Dataset records:

========

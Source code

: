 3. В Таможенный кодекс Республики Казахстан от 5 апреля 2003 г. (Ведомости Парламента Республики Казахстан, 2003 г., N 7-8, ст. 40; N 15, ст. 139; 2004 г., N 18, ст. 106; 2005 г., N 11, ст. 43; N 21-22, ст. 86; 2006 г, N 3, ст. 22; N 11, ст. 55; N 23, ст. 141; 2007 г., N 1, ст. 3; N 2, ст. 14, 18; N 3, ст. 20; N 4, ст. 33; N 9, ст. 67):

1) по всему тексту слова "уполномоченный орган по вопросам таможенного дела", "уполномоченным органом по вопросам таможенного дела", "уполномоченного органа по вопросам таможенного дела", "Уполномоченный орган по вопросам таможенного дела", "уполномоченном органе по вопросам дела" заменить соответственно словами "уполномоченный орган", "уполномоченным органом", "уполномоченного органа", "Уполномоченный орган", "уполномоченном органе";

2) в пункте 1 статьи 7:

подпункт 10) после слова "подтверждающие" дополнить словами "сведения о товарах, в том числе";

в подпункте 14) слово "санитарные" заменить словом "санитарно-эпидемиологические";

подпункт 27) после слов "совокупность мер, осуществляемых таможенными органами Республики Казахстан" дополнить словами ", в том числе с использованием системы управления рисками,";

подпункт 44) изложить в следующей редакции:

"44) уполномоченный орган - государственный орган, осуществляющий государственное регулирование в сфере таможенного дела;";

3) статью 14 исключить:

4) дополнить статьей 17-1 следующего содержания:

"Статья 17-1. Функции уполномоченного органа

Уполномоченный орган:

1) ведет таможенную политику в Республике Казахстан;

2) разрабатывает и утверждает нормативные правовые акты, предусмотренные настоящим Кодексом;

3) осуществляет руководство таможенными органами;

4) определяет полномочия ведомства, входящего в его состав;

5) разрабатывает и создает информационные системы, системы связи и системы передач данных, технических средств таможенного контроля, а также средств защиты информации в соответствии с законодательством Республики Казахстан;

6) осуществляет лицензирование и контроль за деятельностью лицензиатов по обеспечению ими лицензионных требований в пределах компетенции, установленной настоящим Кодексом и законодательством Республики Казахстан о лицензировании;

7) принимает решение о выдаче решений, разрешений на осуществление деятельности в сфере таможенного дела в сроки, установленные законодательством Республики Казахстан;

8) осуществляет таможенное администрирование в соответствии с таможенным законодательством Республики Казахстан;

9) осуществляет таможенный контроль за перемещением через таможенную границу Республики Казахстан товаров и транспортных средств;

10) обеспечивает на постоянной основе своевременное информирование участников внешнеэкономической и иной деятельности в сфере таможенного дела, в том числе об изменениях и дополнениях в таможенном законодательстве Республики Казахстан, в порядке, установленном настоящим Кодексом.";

========

■ ABOUT THIS TASK: Retype each record in full, please.

■ FINAL ANSWER:
Source code

: 3. В Таможенный кодекс Республики Казахстан от 5 апреля 2003 г. (Ведомости Парламента Республики Казахстан, 2003 г., N 7-8, ст. 40; N 15, ст. 139; 2004 г., N 18, ст. 106; 2005 г., N 11, ст. 43; N 21-22, ст. 86; 2006 г, N 3, ст. 22; N 11, ст. 55; N 23, ст. 141; 2007 г., N 1, ст. 3; N 2, ст. 14, 18; N 3, ст. 20; N 4, ст. 33; N 9, ст. 67):

1) по всему тексту слова "уполномоченный орган по вопросам таможенного дела", "уполномоченным органом по вопросам таможенного дела", "уполномоченного органа по вопросам таможенного дела", "Уполномоченный орган по вопросам таможенного дела", "уполномоченном органе по вопросам дела" заменить соответственно словами "уполномоченный орган", "уполномоченным органом", "уполномоченного органа", "Уполномоченный орган", "уполномоченном органе";

2) в пункте 1 статьи 7:

подпункт 10) после слова "подтверждающие" дополнить словами "сведения о товарах, в том числе";

в подпункте 14) слово "санитарные" заменить словом "санитарно-эпидемиологические";

подпункт 27) после слов "совокупность мер, осуществляемых таможенными органами Республики Казахстан" дополнить словами ", в том числе с использованием системы управления рисками,";

подпункт 44) изложить в следующей редакции:

"44) уполномоченный орган - государственный орган, осуществляющий государственное регулирование в сфере таможенного дела;";

3) статью 14 исключить:

4) дополнить статьей 17-1 следующего содержания:

"Статья 17-1. Функции уполномоченного органа

Уполномоченный орган:

1) ведет таможенную политику в Республике Казахстан;

2) разрабатывает и утверждает нормативные правовые акты, предусмотренные настоящим Кодексом;

3) осуществляет руководство таможенными органами;

4) определяет полномочия ведомства, входящего в его состав;

5) разрабатывает и создает информационные системы, системы связи и системы передач данных, технических средств таможенного контроля, а также средств защиты информации в соответствии с законодательством Республики Казахстан;

6) осуществляет лицензирование и контроль за деятельностью лицензиатов по обеспечению ими лицензионных требований в пределах компетенции, установленной настоящим Кодексом и законодательством Республики Казахстан о лицензировании;

7) принимает решение о выдаче решений, разрешений на осуществление деятельности в сфере таможенного дела в сроки, установленные законодательством Республики Казахстан;

8) осуществляет таможенное администрирование в соответствии с таможенным законодательством Республики Казахстан;

9) осуществляет таможенный контроль за перемещением через таможенную границу Республики Казахстан товаров и транспортных средств;

10) обеспечивает на постоянной основе своевременное информирование участников внешнеэкономической и иной деятельности в сфере таможенного дела, в том числе об изменениях и дополнениях в таможенном законодательстве Республики Казахстан, в порядке, установленном настоящим Кодексом.";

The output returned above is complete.